Monday 1 February 2016

3.84: Martial on oral self-pleasure (NSFW)



That slut who does you, Gongylion: what's she saying? I don't mean your girl; I mean your tongue.

What's this about? The Latin runs:

Quid narrat tua moecha? Non puellam
   dixi, Gongylion. Quid ergo? linguam.

I think I know what's going on here, but I could be wrong; I don't know of anyone proposing this reading before.

Here are a couple of older versions, courtesy of the Bohn Classical Library version of the late 19th century, which cobbled together existing translations by divers hands:


What says your trollop, Tongilion? I do not mean your trull. "What then?" Your tongue.
What does your strumpet say, Tongilion? I do not mean your wench. "What then?" Your tongue.
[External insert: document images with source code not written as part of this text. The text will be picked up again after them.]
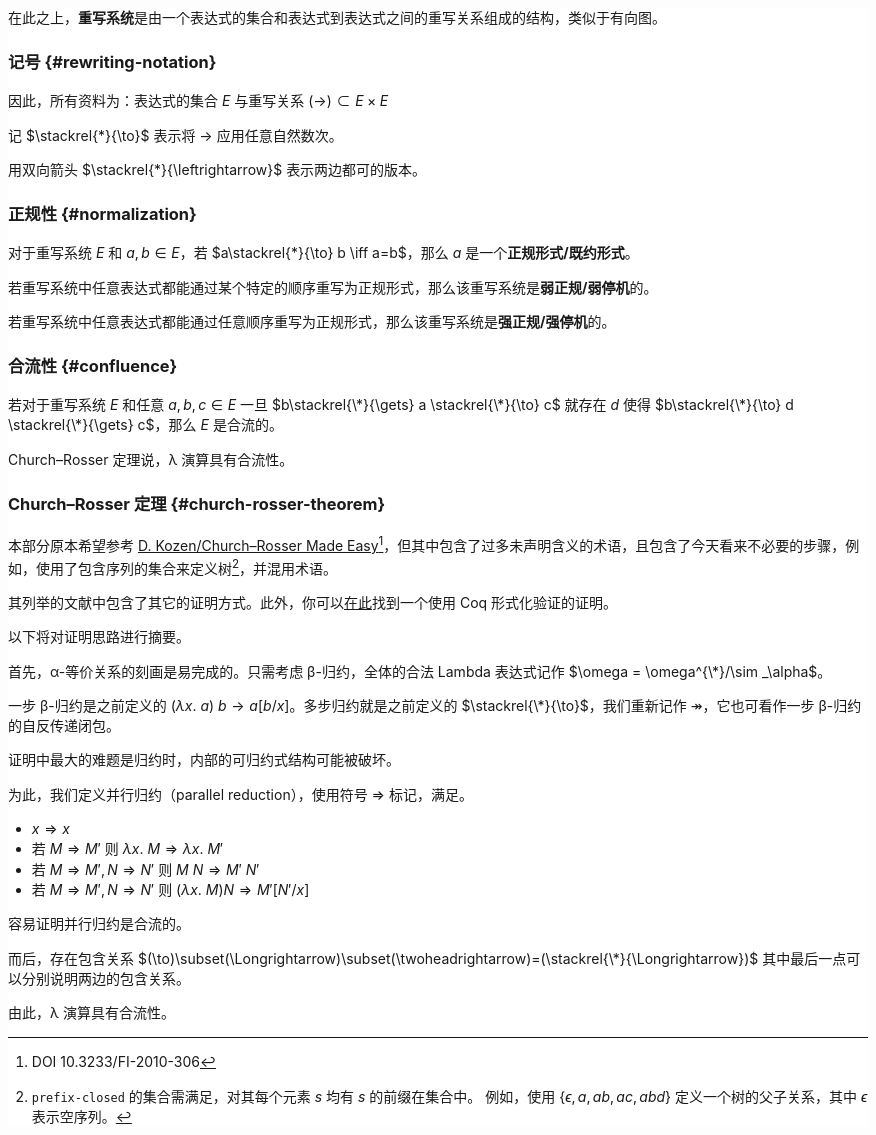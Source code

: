 在此之上，**重写系统**是由一个表达式的集合和表达式到表达式之间的重写关系组成的结构，类似于有向图。

### 记号 {#rewriting-notation}
因此，所有资料为：表达式的集合 $E$ 与重写关系 $(\to ) \subset E\times E$

记 $\stackrel{*}{\to}$ 表示将 $\to$ 应用任意自然数次。

用双向箭头 $\stackrel{*}{\leftrightarrow}$ 表示两边都可的版本。

### 正规性 {#normalization}
对于重写系统 $E$ 和 $a,b\in E$，若 $a\stackrel{*}{\to} b \iff a=b$，那么 $a$ 是一个**正规形式/既约形式**。

若重写系统中任意表达式都能通过某个特定的顺序重写为正规形式，那么该重写系统是**弱正规/弱停机**的。

若重写系统中任意表达式都能通过任意顺序重写为正规形式，那么该重写系统是**强正规/强停机**的。

### 合流性 {#confluence}
若对于重写系统 $E$ 和任意 $a,b,c\in E$ 一旦 $b\stackrel{\*}{\gets} a \stackrel{\*}{\to} c$ 就存在 $d$ 使得 $b\stackrel{\*}{\to} d \stackrel{\*}{\gets} c$，那么 $E$ 是合流的。

Church–Rosser 定理说，λ 演算具有合流性。

### Church–Rosser 定理 {#church-rosser-theorem}
本部分原本希望参考 [D. Kozen/Church–Rosser Made Easy](https://www.cs.cornell.edu/~kozen/Papers/ChurchRosser.pdf)[^paper-proof]，但其中包含了过多未声明含义的术语，且包含了今天看来不必要的步骤，例如，使用了包含序列的集合来定义树[^prefix-tree]，并混用术语。

其列举的文献中包含了其它的证明方式。此外，你可以[在此](https://pauillac.inria.fr/~huet/PUBLIC/residuals.pdf)找到一个使用 Coq 形式化验证的证明。

以下将对证明思路进行摘要。

首先，α-等价关系的刻画是易完成的。只需考虑 β-归约，全体的合法 Lambda 表达式记作 $\omega = \omega^{\*}/\sim _\alpha$。

一步 β-归约是之前定义的 $(\lambda x.\ a)\ b\to a[b/x]$。多步归约就是之前定义的 $\stackrel{\*}{\to}$，我们重新记作 $\twoheadrightarrow$，它也可看作一步 β-归约的自反传递闭包。

证明中最大的难题是归约时，内部的可归约式结构可能被破坏。

为此，我们定义并行归约（parallel reduction），使用符号 $\Longrightarrow$ 标记，满足。
- $x\Longrightarrow x$
- 若 $M\Longrightarrow M'$ 则 $\lambda x.\ M\Longrightarrow \lambda x.\ M'$
- 若 $M\Longrightarrow M', N\Longrightarrow N'$ 则 $M\ N\Longrightarrow M'\ N'$
- 若 $M\Longrightarrow M', N\Longrightarrow N'$ 则 $(\lambda x.\ M)N\Longrightarrow M'[N'/x]$

容易证明并行归约是合流的。

而后，存在包含关系 $(\to)\subset(\Longrightarrow)\subset(\twoheadrightarrow)=(\stackrel{\*}{\Longrightarrow})$ 其中最后一点可以分别说明两边的包含关系。

由此，λ 演算具有合流性。

[^paper-invention]: A. CHURCH, The Calculi of Lambda-Conversion (Princeton University Press, Princeton, N. J., 1941).
[^paper-proof]: DOI 10.3233/FI-2010-306
[^prefix-tree]: `prefix-closed` 的集合需满足，对其每个元素 $s$ 均有 $s$ 的前缀在集合中。
                例如，使用 $\{\epsilon, a, ab, ac, abd\}$ 定义一个树的父子关系，其中 $\epsilon$ 表示空序列。

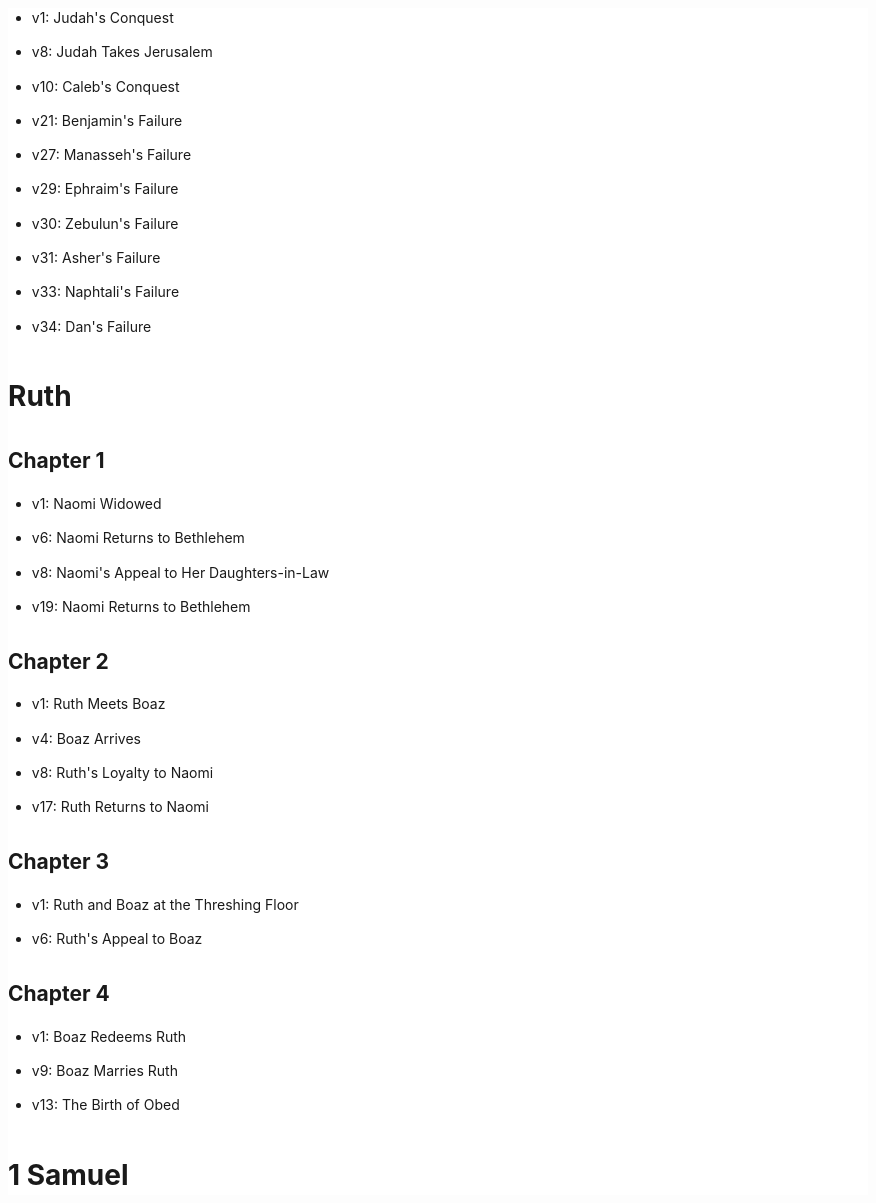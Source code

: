 - v1: Judah's Conquest

- v8: Judah Takes Jerusalem

- v10: Caleb's Conquest

- v21: Benjamin's Failure

- v27: Manasseh's Failure

- v29: Ephraim's Failure

- v30: Zebulun's Failure

- v31: Asher's Failure

- v33: Naphtali's Failure

- v34: Dan's Failure

# Ruth

## Chapter 1

- v1: Naomi Widowed

- v6: Naomi Returns to Bethlehem

- v8: Naomi's Appeal to Her Daughters-in-Law

- v19: Naomi Returns to Bethlehem

## Chapter 2

- v1: Ruth Meets Boaz

- v4: Boaz Arrives

- v8: Ruth's Loyalty to Naomi

- v17: Ruth Returns to Naomi

## Chapter 3

- v1: Ruth and Boaz at the Threshing Floor

- v6: Ruth's Appeal to Boaz

## Chapter 4

- v1: Boaz Redeems Ruth

- v9: Boaz Marries Ruth

- v13: The Birth of Obed

# 1 Samuel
'Tongilion' was the upshot of a German journal article of 1846; the MSS had Congylion or Goncylion. Shackleton Bailey's Loeb settles on 'Gongylion' and I think this must be right, although my reading of the joke is quite unlike his. For S-B, the poem means:

“What does your wife’s female lover have to tell?” I was not referring to a girl, Gongylion. What then? Your tongue.

'Tongue' (lingua), you see, is grammatically a feminine noun. Moecha is 'adulteress', more or less. But is Gongylion the husband?
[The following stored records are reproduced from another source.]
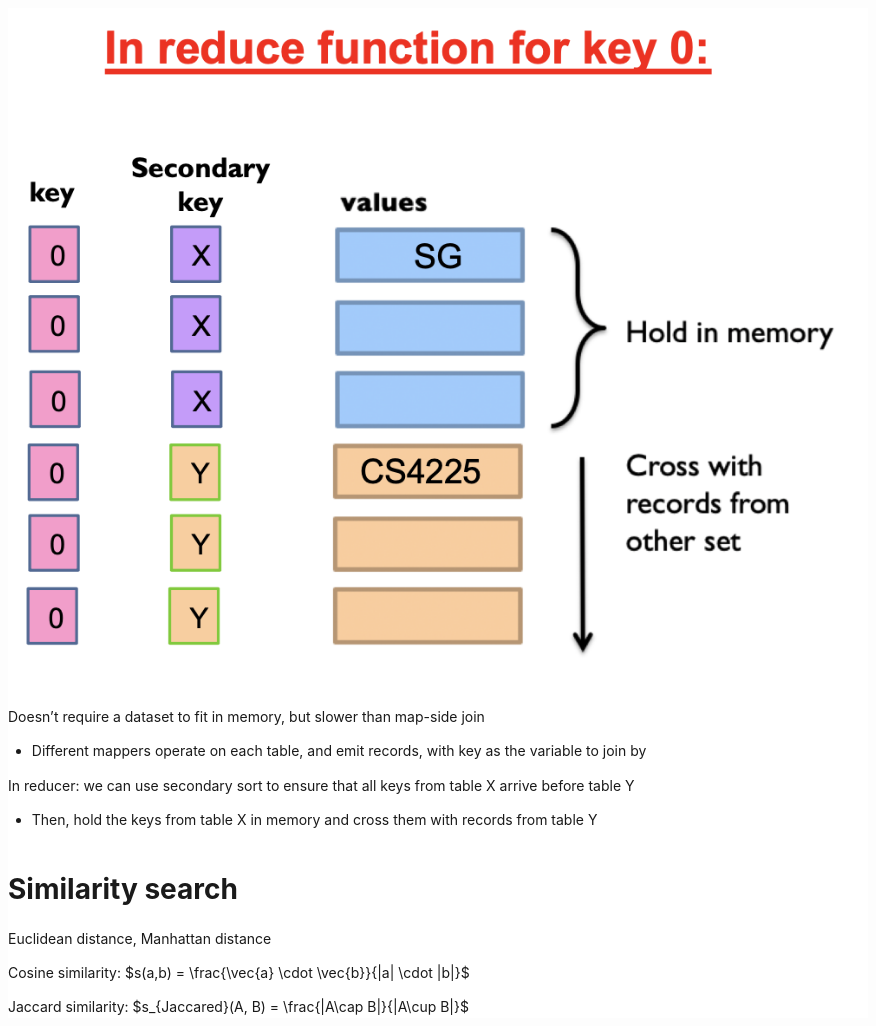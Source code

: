 ![Untitled](./midterm-notes/untitled-16.png)

Doesn’t require a dataset to fit in memory, but slower than map-side join

- Different mappers operate on each table, and emit records, with key as the variable to join by

In reducer: we can use secondary sort to ensure that all
keys from table X arrive before table Y

- Then, hold the keys from table X in memory and cross them with records from table Y

# Similarity search

Euclidean distance, Manhattan distance

Cosine similarity: $s(a,b) = \frac{\vec{a} \cdot \vec{b}}{|a| \cdot |b|}$

Jaccard similarity: $s_{Jaccared}(A, B) = \frac{|A\cap B|}{|A\cup B|}$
Translators typically assume Martial's addressee, 'Gongylion', is male. The name is clearly Greek either way. Certainly one finds masculine names in '-ion', such as the 'Masclion' of Martial 5.12. But we also find women's names in '-ion', often in an erotic context, such as the Klonarion of Lucian's Dialogues of the Courtesans 5 -- and there are especially strong reasons to prefer one here. 'Gongyla' is a name from Sappho's poetry, famously so. See it carved into her seat in the schoolroom of Lawrence-Alma-Tadema's Sappho and Alcaeus of 1881, just to the left of the standing girl's yellow garland. This invites a reading in which non-normative female sexuality is to the fore.

By my reading, Martial's addressee is female. Line 1 sets up the expectation that Gongylion's moecha is a lesbian paramour; line 2's big reveal is that she herself is her own expert lover.

I would like to think my interpretation stretches the text less -- even as it requires prodigious flexibility of its autocunnilinctrix. And shouldn't that be a word?